Can you please provide more details about how this will work? is a message broker a new daemon ? is it connected to all servers? if yes, then how is that better than sched being connected directly to all servers? Also, why are only job updates/pbs_alterjob being sent via message broker, why not the other IFL calls?

Hey Ravi,

I don’t see any problem sending updates as and when they are received by the server. Even if we make server to throttle it (I don’t see why) I guess that would work too. When scheduler notices that new jobs have come in (it looks for relevant events like job submission, job end etc) It will just go ahead and run a cycle with the cache of the universe that it has. In the meantime if there are more updates coming in, scheduler will read them after the cycle ends and decide to run the next cycle based on the updates.

That is true, there could be an overwhelming amount of messages and it may not be able to get all the messages but we can make it either accept certain number of cycle triggering events (probably have that configurable) and then trigger a cycle or decide to run a cycle when there is nothing else to read.

I guess delete is just another state transformation for jobs. In case of node/queue we will have to make it so that scheduler understand that this is a delete queue/node update.

You are right, a large amount of delta can come in, but like I said before we can keep it configurable in scheduler when to decide that it has read enough and find out whether it needs to run a cycle with what it had.
We can also optimize in server and introduce a new flag that we can apply to attributes which scheduler absolutely needs (just like there is a flag to send attributes to mom). Server does not have to send all update but send only those updates which are relevant.

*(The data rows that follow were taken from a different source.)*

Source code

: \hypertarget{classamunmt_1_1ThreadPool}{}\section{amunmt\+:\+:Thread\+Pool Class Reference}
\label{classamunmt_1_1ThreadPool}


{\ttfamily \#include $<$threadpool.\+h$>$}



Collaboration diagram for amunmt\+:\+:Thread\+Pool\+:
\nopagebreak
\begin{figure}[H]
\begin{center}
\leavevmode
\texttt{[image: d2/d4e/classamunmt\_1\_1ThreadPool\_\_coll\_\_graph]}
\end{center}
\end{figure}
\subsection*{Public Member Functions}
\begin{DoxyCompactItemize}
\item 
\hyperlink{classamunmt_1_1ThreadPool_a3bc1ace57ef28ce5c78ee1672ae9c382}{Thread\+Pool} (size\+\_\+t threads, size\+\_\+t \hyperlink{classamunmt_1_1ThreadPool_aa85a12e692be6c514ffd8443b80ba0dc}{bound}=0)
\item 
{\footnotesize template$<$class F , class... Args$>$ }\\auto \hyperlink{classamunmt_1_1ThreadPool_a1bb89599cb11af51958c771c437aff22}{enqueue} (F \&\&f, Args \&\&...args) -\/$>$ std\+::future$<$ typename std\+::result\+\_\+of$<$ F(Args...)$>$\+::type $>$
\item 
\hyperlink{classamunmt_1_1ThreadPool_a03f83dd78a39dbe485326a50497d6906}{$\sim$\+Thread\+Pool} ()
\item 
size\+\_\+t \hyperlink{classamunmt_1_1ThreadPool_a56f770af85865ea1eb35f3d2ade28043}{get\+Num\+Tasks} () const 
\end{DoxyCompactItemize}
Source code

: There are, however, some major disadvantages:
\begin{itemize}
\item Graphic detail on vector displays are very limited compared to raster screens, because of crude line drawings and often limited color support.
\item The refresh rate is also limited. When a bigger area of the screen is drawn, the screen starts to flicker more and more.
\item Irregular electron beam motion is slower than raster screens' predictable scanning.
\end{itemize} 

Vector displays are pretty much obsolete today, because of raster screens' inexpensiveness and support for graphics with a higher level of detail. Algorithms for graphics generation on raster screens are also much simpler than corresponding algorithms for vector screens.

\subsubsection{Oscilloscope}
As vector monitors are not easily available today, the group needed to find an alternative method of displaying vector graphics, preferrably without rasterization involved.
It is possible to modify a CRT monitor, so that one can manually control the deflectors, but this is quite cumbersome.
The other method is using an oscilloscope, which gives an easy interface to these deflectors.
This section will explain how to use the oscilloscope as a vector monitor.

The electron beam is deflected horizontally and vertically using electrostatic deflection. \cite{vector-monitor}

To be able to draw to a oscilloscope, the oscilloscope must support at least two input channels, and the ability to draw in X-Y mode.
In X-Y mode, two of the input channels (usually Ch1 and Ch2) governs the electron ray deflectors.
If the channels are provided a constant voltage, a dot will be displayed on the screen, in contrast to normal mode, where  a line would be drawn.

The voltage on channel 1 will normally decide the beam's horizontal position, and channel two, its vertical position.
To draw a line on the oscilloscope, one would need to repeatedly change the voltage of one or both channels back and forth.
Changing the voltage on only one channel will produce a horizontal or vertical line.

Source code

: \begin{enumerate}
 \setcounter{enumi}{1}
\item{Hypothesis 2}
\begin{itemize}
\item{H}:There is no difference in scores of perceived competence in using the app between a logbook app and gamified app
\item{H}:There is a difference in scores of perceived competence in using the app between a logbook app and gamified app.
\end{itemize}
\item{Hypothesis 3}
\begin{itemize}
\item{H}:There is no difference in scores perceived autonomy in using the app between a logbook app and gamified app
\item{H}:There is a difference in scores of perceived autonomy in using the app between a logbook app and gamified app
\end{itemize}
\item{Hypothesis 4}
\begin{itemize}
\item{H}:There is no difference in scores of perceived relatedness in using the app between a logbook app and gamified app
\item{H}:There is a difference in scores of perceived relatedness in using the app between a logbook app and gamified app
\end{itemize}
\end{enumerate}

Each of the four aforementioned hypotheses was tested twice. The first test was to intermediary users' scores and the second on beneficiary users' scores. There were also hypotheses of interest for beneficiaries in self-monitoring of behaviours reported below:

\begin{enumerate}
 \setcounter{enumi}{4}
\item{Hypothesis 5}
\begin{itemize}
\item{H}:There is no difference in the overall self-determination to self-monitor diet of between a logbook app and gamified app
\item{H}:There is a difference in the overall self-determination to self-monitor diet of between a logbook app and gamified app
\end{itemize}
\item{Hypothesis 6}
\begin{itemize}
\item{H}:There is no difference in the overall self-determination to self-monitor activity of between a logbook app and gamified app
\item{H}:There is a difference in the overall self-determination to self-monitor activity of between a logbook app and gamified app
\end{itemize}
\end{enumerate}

I will have to spend more time and think about the details of it working, this was just a thought that occurred to me today. A message broker is definitely a new daemon, there is already existing technology that we can take advantage of (like rabbitmq or kafka etc.).

Some benefits of using a broker over scheduler connecting to the server could be

  • It lets scheduler get the most recent data from all connected servers (where servers could be sending updates from their caches)
  • Servers can themselves subscribe to updates and reconcile caches based on updates sent by other servers.
  • This will also give us a platform for multiple schedulers to talk to each other (maybe in future to share load/resources).
  • This will also get rid of the server being aware of scheduling cycle, it does not have to care about cycles and just push updates.
  • Scheduler today does not do much after the cycle ends, this way it will utilize that time to build its universe and start a cycle on its own.

Now all this could just be me smoking the good stuff and it is possible all of this can not happen, but I just wanted to bring it out anyways.

Thanks for clarifying my concerns Arun, I still have some questions, but I would like to focus on the pros and cons of your suggestion first:

Maybe I’m not understanding it correctly, but how will this be any more recent than the data that we get by doing stat calls? We will trigger a sched cycle when a new piece of data comes in and work off of that throughout the cycle, is that really much different than doing stat at the beginning of a cycle and working off of that data throughout the cycle?

Don’t you think it would be faster to have them share such data on a distributed cache instead of sending messages via a separate daemon, which has to read the messages and route them etc.?

Again, I think it might be faster to share data via a distributed cache than to go through a separate daemon.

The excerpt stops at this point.